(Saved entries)
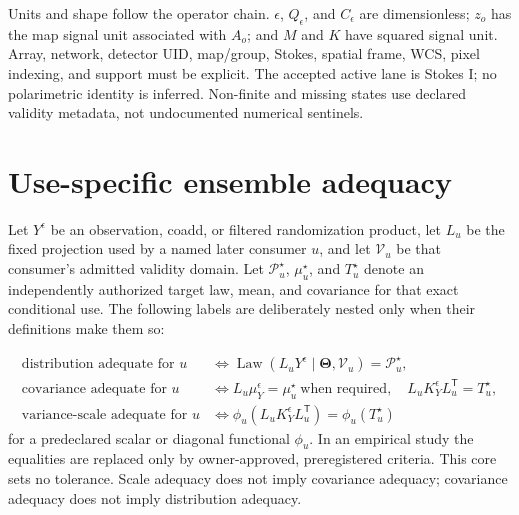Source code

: \documentclass[11pt]{article}
\newcommand{\Law}{\operatorname{Law}}
\newcommand{\ThetaV}{\boldsymbol{\Theta}}
\begin{document}
Units and shape follow the operator chain.  $\epsilon$, $Q_\epsilon$, and
$C_\epsilon$ are dimensionless; $z_o$ has the map signal unit associated with
$A_o$; and $M$ and $K$ have squared signal unit.  Array, network, detector UID,
map/group, Stokes, spatial frame, WCS, pixel indexing, and support must be
explicit.  The accepted active lane is Stokes I; no polarimetric identity is
inferred.  Non-finite and missing states use declared validity metadata, not
undocumented numerical sentinels.

\section{Use-specific ensemble adequacy}

Let $Y^\epsilon$ be an observation, coadd, or filtered randomization product,
let $L_u$ be the fixed projection used by a named later consumer $u$, and let
$\mathcal V_u$ be that consumer's admitted validity domain.  Let
$\mathcal P_u^\star$, $\mu_u^\star$, and $T_u^\star$ denote an independently
authorized target law, mean, and covariance for that exact conditional use.
The following labels are deliberately nested only when their definitions make
them so:

\begin{align}
\text{distribution adequate for }u
&\iff
\Law(L_uY^\epsilon\mid\ThetaV,\mathcal V_u)
  =\mathcal P_u^\star,
\label{eq:distribution-adequacy}\\
\text{covariance adequate for }u
&\iff
L_u\mu_Y^\epsilon=\mu_u^\star\ \text{when required},\quad
L_uK_Y^\epsilon L_u^{\mathsf T}=T_u^\star,
\label{eq:covariance-adequacy}\\
\text{variance-scale adequate for }u
&\iff
\phi_u(L_uK_Y^\epsilon L_u^{\mathsf T})
=\phi_u(T_u^\star)
\label{eq:scale-adequacy}
\end{align}
for a predeclared scalar or diagonal functional $\phi_u$.  In an empirical
study the equalities are replaced only by owner-approved, preregistered
criteria.  This core sets no tolerance.  Scale adequacy does not imply
covariance adequacy; covariance adequacy does not imply distribution adequacy.
\end{document}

▸ Exercise objective
Within the entries above, count the lines that include "adequate". The answer is that number alone.

▸ Finished task
3